AIM OF THE EXERCISE —
Restate word for word the lines of the records below, starting at the line that contains "với độ chính" and ending at the line that contains "bài viết tham khảo của mục này.", with both of those lines included and nothing else.

RAW DATA: Begin

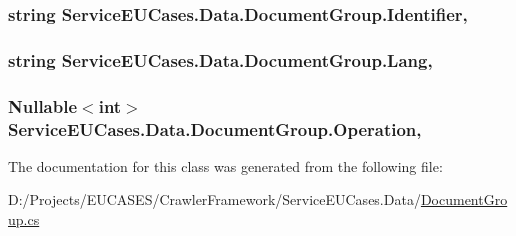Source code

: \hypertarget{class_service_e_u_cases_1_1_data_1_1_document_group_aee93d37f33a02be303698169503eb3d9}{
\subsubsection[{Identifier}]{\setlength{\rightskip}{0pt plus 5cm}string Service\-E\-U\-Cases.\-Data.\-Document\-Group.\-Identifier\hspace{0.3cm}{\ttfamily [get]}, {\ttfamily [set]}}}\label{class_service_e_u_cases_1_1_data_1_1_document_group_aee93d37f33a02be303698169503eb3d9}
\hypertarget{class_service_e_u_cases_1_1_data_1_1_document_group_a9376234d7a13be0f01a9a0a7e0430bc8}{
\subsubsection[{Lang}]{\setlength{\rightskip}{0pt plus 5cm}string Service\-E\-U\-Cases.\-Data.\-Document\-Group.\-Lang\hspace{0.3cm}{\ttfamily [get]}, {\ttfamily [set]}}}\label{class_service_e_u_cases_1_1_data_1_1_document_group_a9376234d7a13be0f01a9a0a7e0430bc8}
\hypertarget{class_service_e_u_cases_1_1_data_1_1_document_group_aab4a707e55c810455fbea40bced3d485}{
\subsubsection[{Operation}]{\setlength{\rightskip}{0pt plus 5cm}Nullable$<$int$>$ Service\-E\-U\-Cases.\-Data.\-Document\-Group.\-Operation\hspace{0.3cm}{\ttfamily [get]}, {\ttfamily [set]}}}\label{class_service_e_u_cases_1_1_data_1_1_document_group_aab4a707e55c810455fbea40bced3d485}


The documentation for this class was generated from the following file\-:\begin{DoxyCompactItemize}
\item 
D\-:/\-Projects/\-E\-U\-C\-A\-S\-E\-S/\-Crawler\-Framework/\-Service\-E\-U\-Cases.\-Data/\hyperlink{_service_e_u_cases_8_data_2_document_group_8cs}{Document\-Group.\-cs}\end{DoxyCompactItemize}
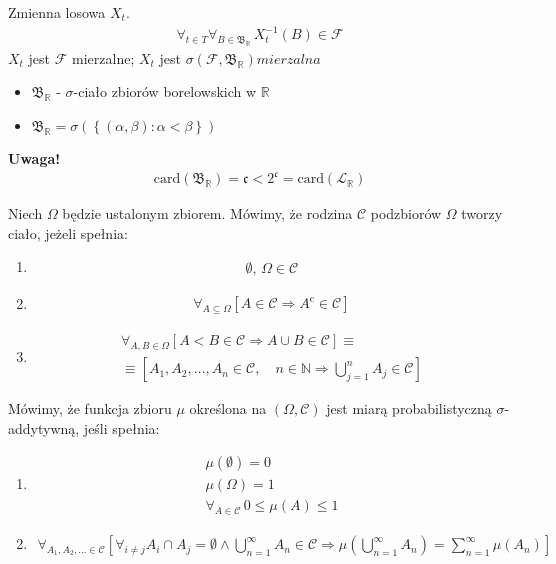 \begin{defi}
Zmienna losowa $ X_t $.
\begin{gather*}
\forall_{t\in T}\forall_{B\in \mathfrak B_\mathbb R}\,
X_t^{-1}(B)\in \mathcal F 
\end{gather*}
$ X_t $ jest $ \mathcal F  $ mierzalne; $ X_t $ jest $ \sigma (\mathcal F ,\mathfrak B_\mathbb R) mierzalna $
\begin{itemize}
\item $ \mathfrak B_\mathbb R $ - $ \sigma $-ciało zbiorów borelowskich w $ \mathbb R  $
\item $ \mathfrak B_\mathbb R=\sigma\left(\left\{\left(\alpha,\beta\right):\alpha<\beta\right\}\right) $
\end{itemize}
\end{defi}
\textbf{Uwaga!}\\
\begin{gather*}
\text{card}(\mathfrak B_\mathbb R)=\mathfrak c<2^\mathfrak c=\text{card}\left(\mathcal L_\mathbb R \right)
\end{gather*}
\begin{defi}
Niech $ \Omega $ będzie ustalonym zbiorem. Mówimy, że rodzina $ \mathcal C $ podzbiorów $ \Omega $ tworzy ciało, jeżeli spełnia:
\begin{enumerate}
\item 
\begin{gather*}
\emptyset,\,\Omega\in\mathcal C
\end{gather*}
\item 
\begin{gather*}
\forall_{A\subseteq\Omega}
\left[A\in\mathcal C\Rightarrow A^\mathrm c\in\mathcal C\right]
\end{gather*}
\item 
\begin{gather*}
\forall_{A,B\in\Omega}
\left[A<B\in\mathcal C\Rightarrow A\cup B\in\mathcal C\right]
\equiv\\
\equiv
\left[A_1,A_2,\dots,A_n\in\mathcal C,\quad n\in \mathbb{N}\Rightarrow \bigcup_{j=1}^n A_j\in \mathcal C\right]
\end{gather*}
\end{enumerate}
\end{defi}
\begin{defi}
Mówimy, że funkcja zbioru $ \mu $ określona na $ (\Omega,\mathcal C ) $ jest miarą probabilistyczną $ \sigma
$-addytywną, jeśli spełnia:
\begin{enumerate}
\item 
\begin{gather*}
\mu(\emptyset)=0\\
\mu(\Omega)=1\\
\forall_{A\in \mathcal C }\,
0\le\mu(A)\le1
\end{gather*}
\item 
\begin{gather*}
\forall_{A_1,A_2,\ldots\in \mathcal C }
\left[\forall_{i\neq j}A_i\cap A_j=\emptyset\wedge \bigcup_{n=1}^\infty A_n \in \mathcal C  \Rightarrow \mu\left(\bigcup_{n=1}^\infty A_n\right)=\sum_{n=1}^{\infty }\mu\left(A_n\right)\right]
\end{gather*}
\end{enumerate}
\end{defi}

RAW DATA: End
RAW DATA: Begin

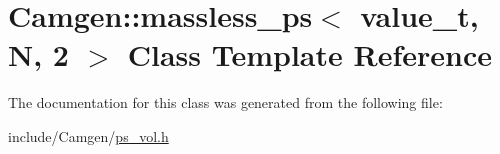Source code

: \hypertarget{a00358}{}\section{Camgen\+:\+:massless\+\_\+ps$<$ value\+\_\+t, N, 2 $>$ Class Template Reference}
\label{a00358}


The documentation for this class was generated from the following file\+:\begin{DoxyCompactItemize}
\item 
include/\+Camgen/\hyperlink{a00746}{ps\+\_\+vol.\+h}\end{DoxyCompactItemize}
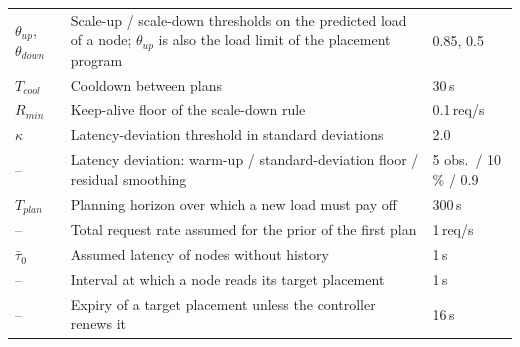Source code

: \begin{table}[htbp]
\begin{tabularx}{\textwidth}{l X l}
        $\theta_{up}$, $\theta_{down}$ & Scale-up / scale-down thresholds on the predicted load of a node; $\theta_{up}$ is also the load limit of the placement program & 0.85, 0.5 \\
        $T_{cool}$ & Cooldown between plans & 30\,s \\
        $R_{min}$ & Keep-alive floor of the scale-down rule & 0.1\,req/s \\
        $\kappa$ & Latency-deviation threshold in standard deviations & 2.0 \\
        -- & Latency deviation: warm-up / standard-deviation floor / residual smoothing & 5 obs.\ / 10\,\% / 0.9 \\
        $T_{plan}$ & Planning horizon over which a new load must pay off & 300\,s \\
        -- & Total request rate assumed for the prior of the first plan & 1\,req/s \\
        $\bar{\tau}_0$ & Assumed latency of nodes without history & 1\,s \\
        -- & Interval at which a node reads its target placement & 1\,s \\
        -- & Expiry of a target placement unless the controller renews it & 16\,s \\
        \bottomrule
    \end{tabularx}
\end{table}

RAW DATA: End
RAW DATA: Begin

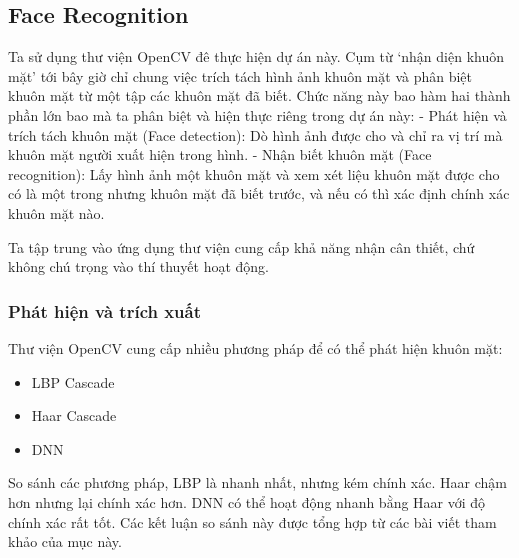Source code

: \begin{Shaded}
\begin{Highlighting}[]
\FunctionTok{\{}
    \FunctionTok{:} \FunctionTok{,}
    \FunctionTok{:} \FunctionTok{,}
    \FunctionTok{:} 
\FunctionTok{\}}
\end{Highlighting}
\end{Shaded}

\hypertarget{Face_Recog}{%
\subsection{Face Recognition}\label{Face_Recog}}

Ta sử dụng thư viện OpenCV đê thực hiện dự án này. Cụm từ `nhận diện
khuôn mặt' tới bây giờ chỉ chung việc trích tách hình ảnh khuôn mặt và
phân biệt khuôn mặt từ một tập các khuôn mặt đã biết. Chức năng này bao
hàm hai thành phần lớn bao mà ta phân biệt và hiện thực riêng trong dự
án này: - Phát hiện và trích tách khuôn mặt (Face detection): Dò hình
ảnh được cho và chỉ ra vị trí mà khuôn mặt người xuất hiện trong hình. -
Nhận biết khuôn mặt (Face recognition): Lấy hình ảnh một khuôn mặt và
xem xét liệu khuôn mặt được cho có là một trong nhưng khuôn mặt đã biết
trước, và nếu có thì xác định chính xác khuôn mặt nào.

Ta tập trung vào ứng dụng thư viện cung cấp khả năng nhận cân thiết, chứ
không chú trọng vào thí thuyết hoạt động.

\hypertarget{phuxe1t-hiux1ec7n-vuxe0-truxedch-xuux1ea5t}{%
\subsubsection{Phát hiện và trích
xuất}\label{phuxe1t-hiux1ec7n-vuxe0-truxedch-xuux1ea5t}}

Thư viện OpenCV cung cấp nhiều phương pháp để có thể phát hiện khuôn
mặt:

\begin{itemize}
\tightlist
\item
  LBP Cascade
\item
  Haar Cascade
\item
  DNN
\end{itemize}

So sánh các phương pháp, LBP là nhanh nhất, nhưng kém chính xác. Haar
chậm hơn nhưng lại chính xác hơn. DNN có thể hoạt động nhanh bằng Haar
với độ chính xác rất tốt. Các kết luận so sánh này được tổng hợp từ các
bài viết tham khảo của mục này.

RAW DATA: End

RESULT OF THIS EXERCISE —
với độ chính xác rất tốt. Các kết luận so sánh này được tổng hợp từ các
bài viết tham khảo của mục này.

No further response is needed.